Begin at the line that has "- Active community", stop after the line that has "- Semestre 2017-2</a>", and print exactly those lines from the records below, without any pictures.

=== Section Start ===

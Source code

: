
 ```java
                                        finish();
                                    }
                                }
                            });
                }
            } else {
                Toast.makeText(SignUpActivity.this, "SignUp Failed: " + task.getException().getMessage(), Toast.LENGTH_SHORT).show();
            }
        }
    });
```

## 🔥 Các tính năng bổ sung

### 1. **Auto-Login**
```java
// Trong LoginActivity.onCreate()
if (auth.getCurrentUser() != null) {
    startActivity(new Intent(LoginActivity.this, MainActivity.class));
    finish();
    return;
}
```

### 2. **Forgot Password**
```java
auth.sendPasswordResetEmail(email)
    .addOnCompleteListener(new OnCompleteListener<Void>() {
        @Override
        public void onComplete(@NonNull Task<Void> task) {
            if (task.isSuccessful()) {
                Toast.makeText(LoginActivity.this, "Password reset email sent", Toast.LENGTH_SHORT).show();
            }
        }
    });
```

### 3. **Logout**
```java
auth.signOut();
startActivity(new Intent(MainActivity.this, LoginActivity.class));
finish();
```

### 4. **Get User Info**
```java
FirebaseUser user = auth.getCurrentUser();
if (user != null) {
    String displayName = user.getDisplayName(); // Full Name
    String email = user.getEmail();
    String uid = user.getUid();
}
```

=== Section End ===
=== Section Start ===

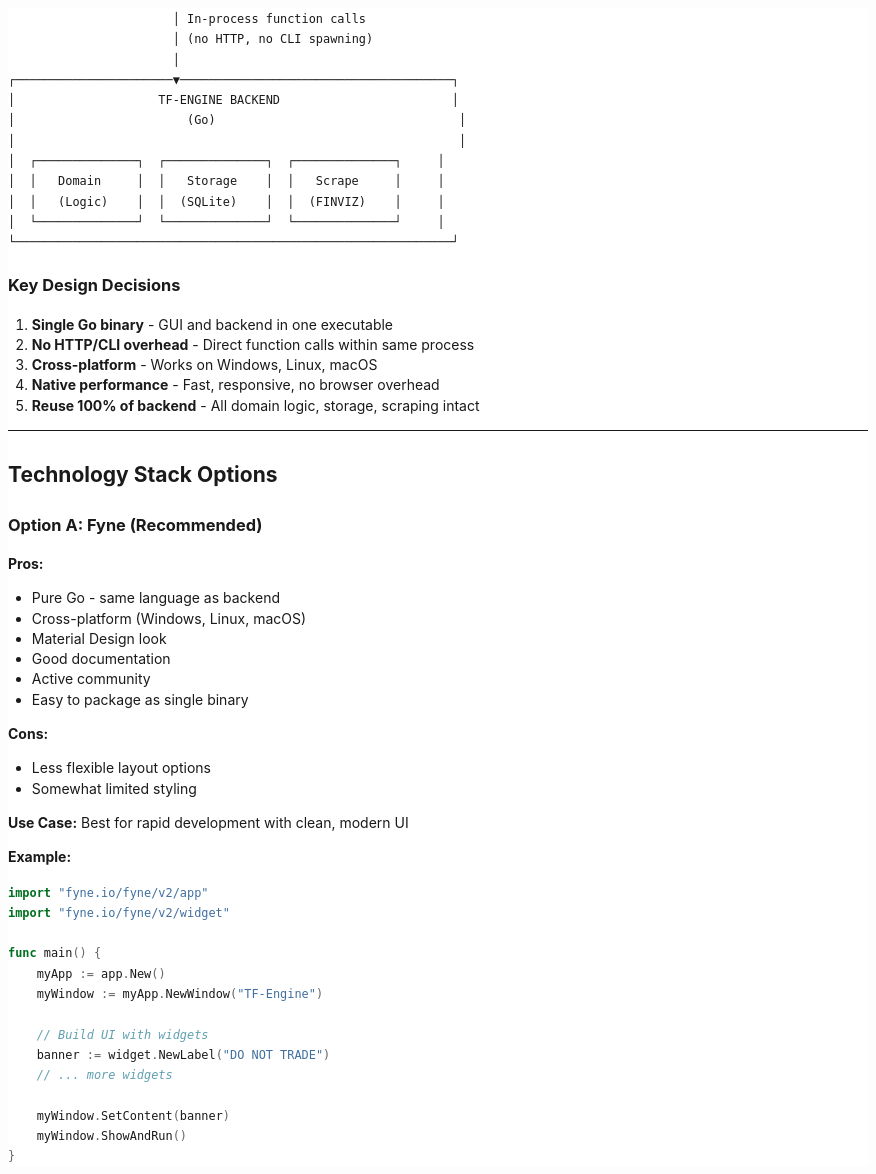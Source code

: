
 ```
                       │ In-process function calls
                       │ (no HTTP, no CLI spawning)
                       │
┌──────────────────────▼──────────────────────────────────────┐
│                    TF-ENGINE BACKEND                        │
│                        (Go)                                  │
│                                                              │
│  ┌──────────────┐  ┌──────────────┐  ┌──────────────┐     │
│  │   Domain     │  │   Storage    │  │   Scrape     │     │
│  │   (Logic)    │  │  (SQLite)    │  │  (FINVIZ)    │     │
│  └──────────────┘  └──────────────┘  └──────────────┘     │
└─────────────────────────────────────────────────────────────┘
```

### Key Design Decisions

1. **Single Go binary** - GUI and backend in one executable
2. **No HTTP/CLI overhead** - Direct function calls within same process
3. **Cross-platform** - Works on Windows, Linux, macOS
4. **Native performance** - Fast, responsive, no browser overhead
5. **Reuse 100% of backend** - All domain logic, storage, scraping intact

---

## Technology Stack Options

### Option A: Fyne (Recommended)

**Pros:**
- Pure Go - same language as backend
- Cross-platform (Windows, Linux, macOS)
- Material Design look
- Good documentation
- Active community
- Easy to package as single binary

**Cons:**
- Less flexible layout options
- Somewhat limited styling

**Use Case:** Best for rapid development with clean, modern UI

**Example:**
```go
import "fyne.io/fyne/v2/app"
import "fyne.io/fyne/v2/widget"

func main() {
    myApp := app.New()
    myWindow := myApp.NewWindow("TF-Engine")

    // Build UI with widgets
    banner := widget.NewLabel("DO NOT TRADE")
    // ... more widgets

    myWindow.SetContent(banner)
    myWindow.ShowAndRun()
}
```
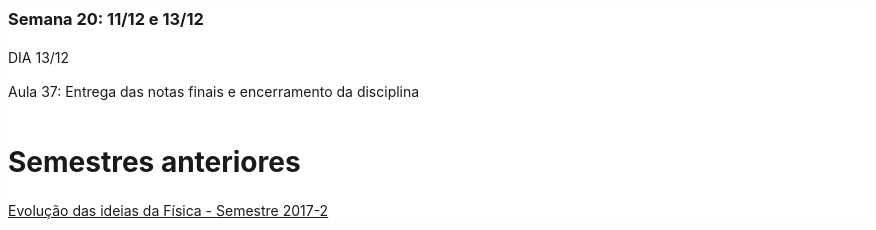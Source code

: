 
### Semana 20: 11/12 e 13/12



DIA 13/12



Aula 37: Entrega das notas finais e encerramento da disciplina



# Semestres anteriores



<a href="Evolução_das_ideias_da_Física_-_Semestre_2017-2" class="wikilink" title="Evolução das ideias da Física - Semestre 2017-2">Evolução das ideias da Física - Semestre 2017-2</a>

=== Section End ===

Solution for this problem:
- Active community
- Easy to package as single binary

**Cons:**
- Less flexible layout options
- Somewhat limited styling

**Use Case:** Best for rapid development with clean, modern UI

**Example:**
```go
import "fyne.io/fyne/v2/app"
import "fyne.io/fyne/v2/widget"

func main() {
    myApp := app.New()
    myWindow := myApp.NewWindow("TF-Engine")

    // Build UI with widgets
    banner := widget.NewLabel("DO NOT TRADE")
    // ... more widgets

    myWindow.SetContent(banner)
    myWindow.ShowAndRun()
}
```
Source code

: 
### Semana 20: 11/12 e 13/12



DIA 13/12



Aula 37: Entrega das notas finais e encerramento da disciplina



# Semestres anteriores



<a href="Evolução_das_ideias_da_Física_-_Semestre_2017-2" class="wikilink" title="Evolução das ideias da Física - Semestre 2017-2">Evolução das ideias da Física - Semestre 2017-2</a>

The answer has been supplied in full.